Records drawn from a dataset

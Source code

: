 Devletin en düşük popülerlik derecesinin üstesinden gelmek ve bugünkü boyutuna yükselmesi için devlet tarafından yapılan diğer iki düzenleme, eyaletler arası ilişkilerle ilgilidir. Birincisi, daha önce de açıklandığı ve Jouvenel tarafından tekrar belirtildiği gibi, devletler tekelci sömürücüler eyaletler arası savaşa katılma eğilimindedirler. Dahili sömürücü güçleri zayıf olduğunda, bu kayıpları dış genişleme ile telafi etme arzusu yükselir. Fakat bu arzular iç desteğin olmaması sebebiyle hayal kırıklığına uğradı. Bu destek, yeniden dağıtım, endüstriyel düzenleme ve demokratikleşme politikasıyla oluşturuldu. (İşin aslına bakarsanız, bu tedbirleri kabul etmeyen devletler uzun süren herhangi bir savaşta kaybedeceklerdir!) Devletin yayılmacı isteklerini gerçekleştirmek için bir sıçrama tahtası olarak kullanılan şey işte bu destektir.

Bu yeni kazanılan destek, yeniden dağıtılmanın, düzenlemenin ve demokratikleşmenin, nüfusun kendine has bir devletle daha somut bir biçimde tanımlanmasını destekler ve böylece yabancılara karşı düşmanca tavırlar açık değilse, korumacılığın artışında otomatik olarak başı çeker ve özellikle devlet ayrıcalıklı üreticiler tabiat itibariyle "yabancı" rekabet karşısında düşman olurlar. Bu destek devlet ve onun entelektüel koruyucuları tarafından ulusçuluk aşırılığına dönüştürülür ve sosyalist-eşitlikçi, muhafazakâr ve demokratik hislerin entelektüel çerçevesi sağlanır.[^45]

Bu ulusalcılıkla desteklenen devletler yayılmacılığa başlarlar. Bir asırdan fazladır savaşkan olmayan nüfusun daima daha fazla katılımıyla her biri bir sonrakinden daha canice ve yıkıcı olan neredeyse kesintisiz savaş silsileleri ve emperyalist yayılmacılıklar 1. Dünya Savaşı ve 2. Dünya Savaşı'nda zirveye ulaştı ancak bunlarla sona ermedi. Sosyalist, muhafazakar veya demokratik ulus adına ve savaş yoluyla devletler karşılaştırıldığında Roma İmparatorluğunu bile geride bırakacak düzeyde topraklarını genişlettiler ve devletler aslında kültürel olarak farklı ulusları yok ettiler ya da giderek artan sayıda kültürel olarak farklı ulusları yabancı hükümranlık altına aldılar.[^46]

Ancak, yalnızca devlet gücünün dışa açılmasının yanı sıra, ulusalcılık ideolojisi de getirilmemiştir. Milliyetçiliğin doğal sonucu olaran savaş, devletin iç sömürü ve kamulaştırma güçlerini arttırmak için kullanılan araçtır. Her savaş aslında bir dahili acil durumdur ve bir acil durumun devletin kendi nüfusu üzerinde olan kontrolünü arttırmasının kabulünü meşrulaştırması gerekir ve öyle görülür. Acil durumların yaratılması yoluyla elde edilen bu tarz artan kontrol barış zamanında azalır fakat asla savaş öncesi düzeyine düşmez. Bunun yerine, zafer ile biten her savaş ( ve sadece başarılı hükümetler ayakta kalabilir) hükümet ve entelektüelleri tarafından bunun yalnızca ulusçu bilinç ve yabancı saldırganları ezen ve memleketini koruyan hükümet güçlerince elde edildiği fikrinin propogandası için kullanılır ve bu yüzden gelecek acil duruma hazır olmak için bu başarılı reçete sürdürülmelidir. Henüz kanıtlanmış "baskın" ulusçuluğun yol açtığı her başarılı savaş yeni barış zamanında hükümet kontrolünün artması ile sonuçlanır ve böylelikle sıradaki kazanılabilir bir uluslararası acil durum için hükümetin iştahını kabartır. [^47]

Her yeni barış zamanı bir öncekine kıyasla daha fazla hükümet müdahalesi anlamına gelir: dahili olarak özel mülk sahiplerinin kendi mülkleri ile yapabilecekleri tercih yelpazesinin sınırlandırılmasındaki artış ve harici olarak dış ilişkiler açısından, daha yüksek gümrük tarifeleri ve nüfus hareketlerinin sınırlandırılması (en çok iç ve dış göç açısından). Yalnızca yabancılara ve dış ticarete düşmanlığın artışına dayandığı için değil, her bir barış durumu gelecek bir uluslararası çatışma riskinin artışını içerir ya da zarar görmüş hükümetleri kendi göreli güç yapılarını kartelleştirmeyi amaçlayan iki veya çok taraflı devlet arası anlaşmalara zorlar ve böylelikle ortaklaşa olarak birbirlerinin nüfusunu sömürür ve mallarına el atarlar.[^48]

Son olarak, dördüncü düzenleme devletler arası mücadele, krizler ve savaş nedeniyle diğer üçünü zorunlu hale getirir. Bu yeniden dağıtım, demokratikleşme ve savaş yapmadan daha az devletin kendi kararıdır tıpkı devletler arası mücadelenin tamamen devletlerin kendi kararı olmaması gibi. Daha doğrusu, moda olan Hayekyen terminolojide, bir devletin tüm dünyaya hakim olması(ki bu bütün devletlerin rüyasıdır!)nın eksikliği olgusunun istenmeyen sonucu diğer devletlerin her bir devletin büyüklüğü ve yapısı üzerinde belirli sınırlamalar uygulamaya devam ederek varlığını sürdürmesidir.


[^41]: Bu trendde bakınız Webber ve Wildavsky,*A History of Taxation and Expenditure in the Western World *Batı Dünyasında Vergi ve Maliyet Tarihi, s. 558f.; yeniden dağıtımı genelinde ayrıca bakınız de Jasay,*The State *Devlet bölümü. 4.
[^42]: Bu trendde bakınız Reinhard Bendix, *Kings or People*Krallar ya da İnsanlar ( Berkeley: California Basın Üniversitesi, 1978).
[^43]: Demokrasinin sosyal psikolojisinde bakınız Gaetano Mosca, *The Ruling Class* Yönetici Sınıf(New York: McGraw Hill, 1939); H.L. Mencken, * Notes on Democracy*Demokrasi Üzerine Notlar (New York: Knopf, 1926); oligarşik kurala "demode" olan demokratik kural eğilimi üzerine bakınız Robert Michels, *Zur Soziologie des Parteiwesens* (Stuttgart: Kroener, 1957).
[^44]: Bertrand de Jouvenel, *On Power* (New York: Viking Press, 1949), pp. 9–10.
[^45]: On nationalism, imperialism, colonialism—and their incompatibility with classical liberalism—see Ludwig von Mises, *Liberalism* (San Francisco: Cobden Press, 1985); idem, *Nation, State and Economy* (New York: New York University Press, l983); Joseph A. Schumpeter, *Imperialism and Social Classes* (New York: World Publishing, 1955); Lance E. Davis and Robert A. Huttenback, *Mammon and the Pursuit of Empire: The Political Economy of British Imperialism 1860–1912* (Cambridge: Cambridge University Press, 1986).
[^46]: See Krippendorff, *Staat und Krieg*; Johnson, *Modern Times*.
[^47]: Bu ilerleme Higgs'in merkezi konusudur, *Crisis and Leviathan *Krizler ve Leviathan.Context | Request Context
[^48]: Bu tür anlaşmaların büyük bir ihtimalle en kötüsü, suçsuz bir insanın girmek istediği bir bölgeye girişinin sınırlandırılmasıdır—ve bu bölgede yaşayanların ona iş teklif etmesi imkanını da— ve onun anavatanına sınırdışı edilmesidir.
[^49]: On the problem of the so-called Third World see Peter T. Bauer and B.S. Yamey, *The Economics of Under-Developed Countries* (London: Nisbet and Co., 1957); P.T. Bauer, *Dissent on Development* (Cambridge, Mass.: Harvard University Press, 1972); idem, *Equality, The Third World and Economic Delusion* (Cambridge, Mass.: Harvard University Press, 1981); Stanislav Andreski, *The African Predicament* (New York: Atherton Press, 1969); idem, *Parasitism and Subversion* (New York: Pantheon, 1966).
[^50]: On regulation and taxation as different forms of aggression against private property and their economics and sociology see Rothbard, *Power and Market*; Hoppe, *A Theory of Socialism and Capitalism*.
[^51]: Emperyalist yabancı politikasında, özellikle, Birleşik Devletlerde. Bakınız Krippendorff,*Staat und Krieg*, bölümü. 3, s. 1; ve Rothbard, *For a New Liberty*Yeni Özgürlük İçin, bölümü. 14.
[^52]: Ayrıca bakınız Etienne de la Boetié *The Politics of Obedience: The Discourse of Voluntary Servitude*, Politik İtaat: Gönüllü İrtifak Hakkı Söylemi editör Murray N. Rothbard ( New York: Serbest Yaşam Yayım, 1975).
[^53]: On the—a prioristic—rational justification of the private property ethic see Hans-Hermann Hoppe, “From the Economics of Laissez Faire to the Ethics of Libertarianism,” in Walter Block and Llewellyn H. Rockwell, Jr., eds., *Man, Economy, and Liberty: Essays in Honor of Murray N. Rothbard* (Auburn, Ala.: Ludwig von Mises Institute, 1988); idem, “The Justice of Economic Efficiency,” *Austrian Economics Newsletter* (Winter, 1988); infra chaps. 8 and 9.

TASK INSTRUCTIONS:
Where a line above contains the word "Krieg", copy that line.

EXERCISE ANSWER:
[^46]: See Krippendorff, *Staat und Krieg*; Johnson, *Modern Times*.
[^51]: Emperyalist yabancı politikasında, özellikle, Birleşik Devletlerde. Bakınız Krippendorff,*Staat und Krieg*, bölümü. 3, s. 1; ve Rothbard, *For a New Liberty*Yeni Özgürlük İçin, bölümü. 14.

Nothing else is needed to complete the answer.